SafeSight — Edge to Cloud Computer Vision Analytics for Workplace Safety (In Progress)

See web/index.html for dashboard, run API with uvicorn edge.app:app --reload.

SafeSight Proof of Concept

What it does / problem it solves Small warehouses and fabrication shops rarely have the budget for enterprise safety analytics. SafeSight turns cheap IP cameras into a real-time safety co-pilot: it detects people, tools, forklifts, PPE compliance (hardhats/vests), unsafe postures, and blocked fire exits; summarizes incidents; and posts alerts with short video clips to Slack/Teams. Managers get a timeline, heat-maps, and trend reports that correlate with shift schedules and weather (e.g., more near-misses on rainy deliveries).

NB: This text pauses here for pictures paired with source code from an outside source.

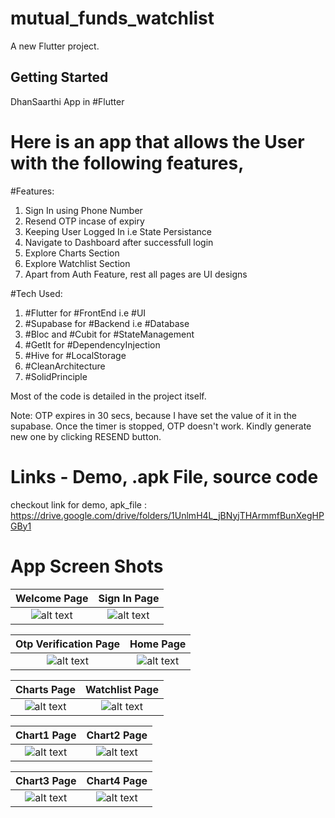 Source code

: # mutual_funds_watchlist

A new Flutter project.

## Getting Started

DhanSaarthi App in #Flutter

# Here is an app that allows the User with the following features,

#Features:
1. Sign In using Phone Number
2. Resend OTP incase of expiry
3. Keeping User Logged In i.e State Persistance
4. Navigate to Dashboard after successfull login
5. Explore Charts Section
6. Explore Watchlist Section
7. Apart from Auth Feature, rest all pages are UI designs

#Tech Used:
1. #Flutter for #FrontEnd i.e #UI
2. #Supabase for #Backend i.e #Database
3. #Bloc and #Cubit for #StateManagement
4. #GetIt for #DependencyInjection
5. #Hive for #LocalStorage
6. #CleanArchitecture
7. #SolidPrinciple

Most of the code is detailed in the project itself.

Note: OTP expires in 30 secs, because I have set the value of it in the supabase. Once the timer is stopped, OTP doesn't work. Kindly generate new one by clicking RESEND button.

# Links - Demo, .apk File, source code

checkout link for demo, apk_file :  https://drive.google.com/drive/folders/1UnlmH4L_jBNyjTHArmmfBunXegHPGBy1


# App Screen Shots

Welcome Page                                    |Sign In Page
:-------------------------:                     |:-------------------------:
![alt text](<screenshots/auth_welcome.jpg>)     |![alt text](<screenshots/auth_signin.jpg>)



Otp Verification Page                           |Home Page
:-------------------------:                     |:-------------------------:
![alt text](<screenshots/auth_otp.jpg>)         |![alt text](<screenshots/home.jpg>)



|Charts Page                                    |Watchlist Page
|:-------------------------:                    |:-------------------------:
|![alt text](<screenshots/charts.jpg>)          |![alt text](<screenshots/watchlist.jpg>)



|Chart1 Page                                    |Chart2 Page
|:-------------------------:                    |:-------------------------:
|![alt text](<screenshots/chart1.jpg>)          |![alt text](<screenshots/Chart2.jpg>)



|Chart3 Page                                    |Chart4 Page
|:-------------------------:                    |:-------------------------:
|![alt text](<screenshots/Chart3.jpg>)          |![alt text](<screenshots/Chart4.jpg>) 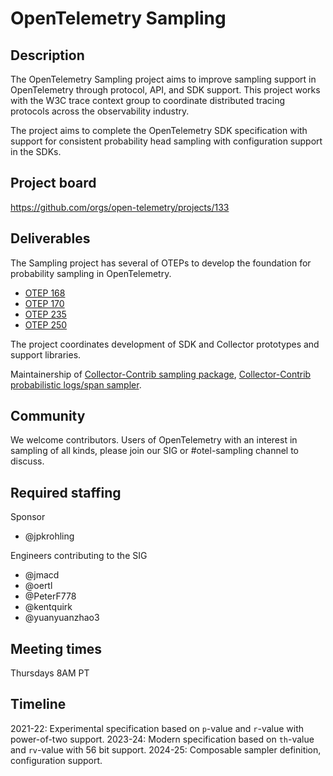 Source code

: # OpenTelemetry Sampling

## Description

The OpenTelemetry Sampling project aims to improve sampling support in
OpenTelemetry through protocol, API, and SDK support. This project
works with the W3C trace context group to coordinate distributed
tracing protocols across the observability industry.

The project aims to complete the OpenTelemetry SDK specification with
support for consistent probability head sampling with configuration
support in the SDKs.

## Project board

https://github.com/orgs/open-telemetry/projects/133

## Deliverables

The Sampling project has several of OTEPs to develop the foundation
for probability sampling in OpenTelemetry.

- [OTEP 168](https://github.com/open-telemetry/opentelemetry-specification/blob/main/oteps/trace/0168-sampling-propagation.md)
- [OTEP 170](https://github.com/open-telemetry/opentelemetry-specification/blob/main/oteps/trace/0170-sampling-probability.md)
- [OTEP 235](https://github.com/open-telemetry/opentelemetry-specification/blob/main/oteps/trace/0235-sampling-threshold-in-trace-state.md)
- [OTEP 250](https://github.com/open-telemetry/opentelemetry-specification/blob/main/oteps/trace/0250-Composite_Samplers.md)

The project coordinates development of SDK and Collector prototypes
and support libraries.

Maintainership of [Collector-Contrib sampling package](https://github.com/open-telemetry/opentelemetry-collector-contrib/tree/main/pkg/sampling), [Collector-Contrib probabilistic logs/span sampler](https://github.com/open-telemetry/opentelemetry-collector-contrib/tree/main/processor/probabilisticsamplerprocessor).

## Community

We welcome contributors.  Users of OpenTelemetry with an interest in
sampling of all kinds, please join our SIG or #otel-sampling channel
to discuss.

## Required staffing

Sponsor

* @jpkrohling

Engineers contributing to the SIG

* @jmacd
* @oertl
* @PeterF778
* @kentquirk
* @yuanyuanzhao3

## Meeting times

Thursdays 8AM PT

## Timeline

2021-22: Experimental specification based on `p`-value and `r`-value with power-of-two support.
2023-24: Modern specification based on `th`-value and `rv`-value with 56 bit support.
2024-25: Composable sampler definition, configuration support.
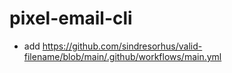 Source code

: # pixel-email-cli






- add
https://github.com/sindresorhus/valid-filename/blob/main/.github/workflows/main.yml
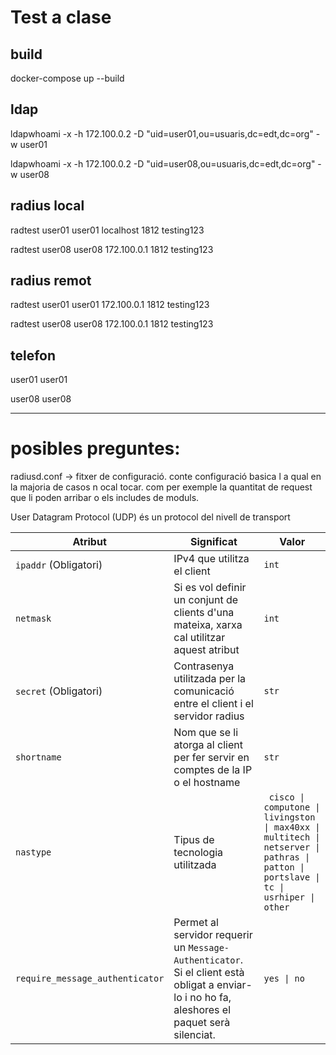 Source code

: # Test a clase

## build

docker-compose up --build

## ldap

ldapwhoami -x -h 172.100.0.2 -D "uid=user01,ou=usuaris,dc=edt,dc=org" -w user01

ldapwhoami -x -h 172.100.0.2 -D "uid=user08,ou=usuaris,dc=edt,dc=org" -w user08

## radius local

radtest user01 user01 localhost 1812 testing123

radtest user08 user08 172.100.0.1 1812 testing123

## radius remot

radtest user01 user01 172.100.0.1 1812 testing123

radtest user08 user08 172.100.0.1 1812 testing123

## telefon 

user01 user01

user08 user08

---

# posibles preguntes:

radiusd.conf -> fitxer de configuració. conte configuració basica l a qual en la majoria de casos n ocal tocar. com per exemple la quantitat de request que li poden arribar o els includes de moduls.

User Datagram Protocol (UDP) és un protocol del nivell de transport

 | Atribut | Significat | Valor   |
 |---|---------|---|
 | `ipaddr` (Obligatori) | IPv4 que utilitza el client | `int`   |
 | `netmask` | Si es vol definir un conjunt de clients d'una mateixa, xarxa cal utilitzar aquest atribut | `int`   |
 | `secret` (Obligatori)  | Contrasenya utilitzada per la comunicació entre el client i el servidor radius | `str`   |
 | `shortname`  | Nom que se li atorga al client per fer servir en comptes de la IP o el hostname | `str`   |
 | `nastype` | Tipus de tecnologia utilitzada | <code> cisco &#124; computone &#124; livingston &#124; max40xx &#124; multitech &#124; netserver &#124; pathras &#124; patton &#124; portslave &#124; tc &#124; usrhiper &#124; other </code> |
 | `require_message_authenticator` | Permet al servidor requerir un `Message-Authenticator`. Si el client està obligat a enviar-lo i no ho fa, aleshores el paquet serà silenciat.  | <code>yes &#124; no </code>   |
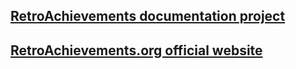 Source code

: ## [RetroAchievements documentation project](https://retroachievements.github.io/docs/)

## [RetroAchievements.org official website](http://retroachievements.org)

Based off of key huggingface tasks

  • Object Detection (forklifts, pallets, fire extinguishers, spill kits, etc.)
  • Keypoint Detection (human pose to flag bending/lifting risk)
  • Video Classification (action recognition: “running forklift,” “person-in-no-go zone”)
  • Zero-Shot Object Detection (quickly add “new” PPE types or signage without relabeling)
  • Image-to-Text (generate incident summaries: “Person without hardhat near forklift aisle.”)

What it brings

  • Multi-task + multi-modal pipeline.
  • Edge + cloud architecture that respects bandwidth & privacy (on-prem inference, cloud analytics).
  • Zero shot extensibility so customers add new rules via natural language (“alert when a ladder is left unattended”).
  • Operational ROI: fewer incidents, audit trails for OSHA/insurance, quantified “risk score per hour.”

Tech Stack considered

  • Python + FastAPI microservice; GStreamer or FFmpeg to read RTSP.
  • PyTorch/ONNX Runtime (or OpenVINO on Intel NUC) for low-latency inference.

Models from Hugging Face:

  • Object detection: YOLOv8/YOLOv10 or DETR variants hosted on HF.
  • Pose / Keypoint Detection: YOLO-Pose or RTMPose.
  • Video Classification: TimeSformer/ViViT distilled variants.
  • Zero-Shot Detection: Grounding-DINO + OpenCLIP checkpoints.
  • Image to Text: BLIP-2 / Qwen-VL / Llava-Next (small) for on-device captions.
  • Local stream router: Redis Streams or NATS JetStream for frames + metadata.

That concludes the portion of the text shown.